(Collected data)
================
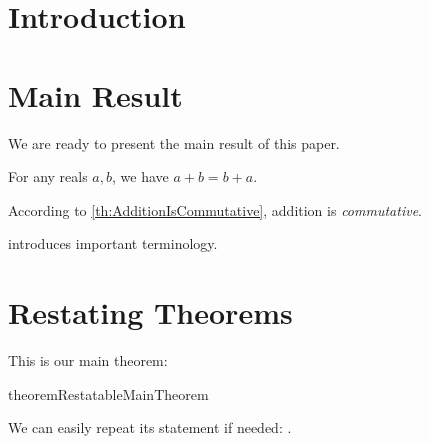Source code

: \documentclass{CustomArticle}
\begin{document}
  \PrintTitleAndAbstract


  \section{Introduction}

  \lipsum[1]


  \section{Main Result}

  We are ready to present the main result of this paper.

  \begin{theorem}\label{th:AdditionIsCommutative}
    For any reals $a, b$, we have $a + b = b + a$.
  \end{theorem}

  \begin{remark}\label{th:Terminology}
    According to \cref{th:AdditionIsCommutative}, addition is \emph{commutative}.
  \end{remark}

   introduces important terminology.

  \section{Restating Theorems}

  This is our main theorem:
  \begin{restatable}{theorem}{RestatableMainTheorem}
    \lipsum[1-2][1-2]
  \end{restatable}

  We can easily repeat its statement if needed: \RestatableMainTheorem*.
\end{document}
================
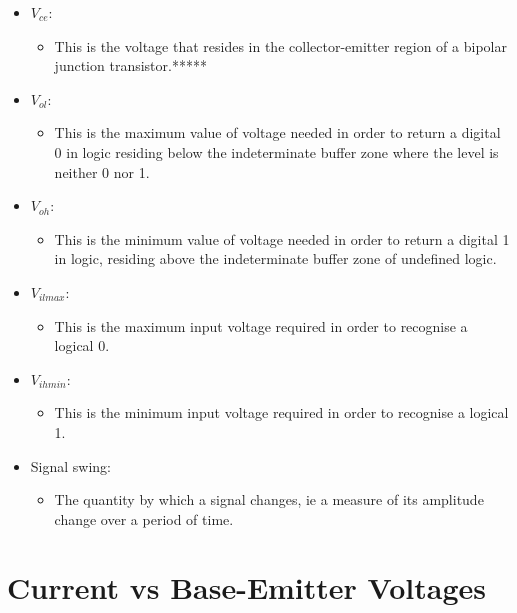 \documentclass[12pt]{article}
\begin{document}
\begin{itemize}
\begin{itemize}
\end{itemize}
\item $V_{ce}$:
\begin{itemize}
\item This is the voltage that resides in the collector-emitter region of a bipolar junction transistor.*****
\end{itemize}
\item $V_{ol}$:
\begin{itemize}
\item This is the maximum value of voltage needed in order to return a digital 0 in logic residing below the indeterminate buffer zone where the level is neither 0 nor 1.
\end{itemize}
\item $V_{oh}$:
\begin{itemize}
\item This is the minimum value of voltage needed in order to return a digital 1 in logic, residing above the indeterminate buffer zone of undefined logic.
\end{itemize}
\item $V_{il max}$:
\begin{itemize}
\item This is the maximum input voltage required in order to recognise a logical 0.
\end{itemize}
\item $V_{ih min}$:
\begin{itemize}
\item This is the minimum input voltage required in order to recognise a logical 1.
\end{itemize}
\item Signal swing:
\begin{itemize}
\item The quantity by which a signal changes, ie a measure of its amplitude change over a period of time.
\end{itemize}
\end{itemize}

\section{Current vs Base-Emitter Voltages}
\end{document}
================
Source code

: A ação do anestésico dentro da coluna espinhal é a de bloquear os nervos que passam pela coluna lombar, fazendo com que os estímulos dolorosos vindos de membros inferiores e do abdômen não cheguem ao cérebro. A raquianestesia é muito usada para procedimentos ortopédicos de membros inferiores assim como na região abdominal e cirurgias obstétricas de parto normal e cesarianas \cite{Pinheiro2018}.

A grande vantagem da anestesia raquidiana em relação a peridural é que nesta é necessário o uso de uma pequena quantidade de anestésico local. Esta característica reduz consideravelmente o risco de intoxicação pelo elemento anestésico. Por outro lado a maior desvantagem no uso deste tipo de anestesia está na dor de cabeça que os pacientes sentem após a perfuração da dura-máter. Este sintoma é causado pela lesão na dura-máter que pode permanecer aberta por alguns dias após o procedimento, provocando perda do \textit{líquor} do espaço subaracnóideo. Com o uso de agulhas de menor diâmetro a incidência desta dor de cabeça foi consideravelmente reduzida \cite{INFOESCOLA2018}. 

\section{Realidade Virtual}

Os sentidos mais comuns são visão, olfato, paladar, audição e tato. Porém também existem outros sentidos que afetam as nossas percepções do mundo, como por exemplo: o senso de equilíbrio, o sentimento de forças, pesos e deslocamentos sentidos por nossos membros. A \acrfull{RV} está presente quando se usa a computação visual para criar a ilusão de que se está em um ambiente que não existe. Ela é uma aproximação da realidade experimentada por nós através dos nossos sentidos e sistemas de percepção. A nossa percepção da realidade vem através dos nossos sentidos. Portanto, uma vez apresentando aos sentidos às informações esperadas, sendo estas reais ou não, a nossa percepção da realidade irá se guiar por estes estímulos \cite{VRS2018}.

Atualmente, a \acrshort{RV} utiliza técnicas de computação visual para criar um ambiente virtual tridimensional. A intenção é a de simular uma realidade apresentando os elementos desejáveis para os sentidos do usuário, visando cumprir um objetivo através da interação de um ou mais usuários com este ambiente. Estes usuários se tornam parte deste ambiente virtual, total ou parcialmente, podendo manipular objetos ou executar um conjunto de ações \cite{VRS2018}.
================
Using the records above, find and show each line with the string "digital".

Task result:
\item This is the maximum value of voltage needed in order to return a digital 0 in logic residing below the indeterminate buffer zone where the level is neither 0 nor 1.
\item This is the minimum value of voltage needed in order to return a digital 1 in logic, residing above the indeterminate buffer zone of undefined logic.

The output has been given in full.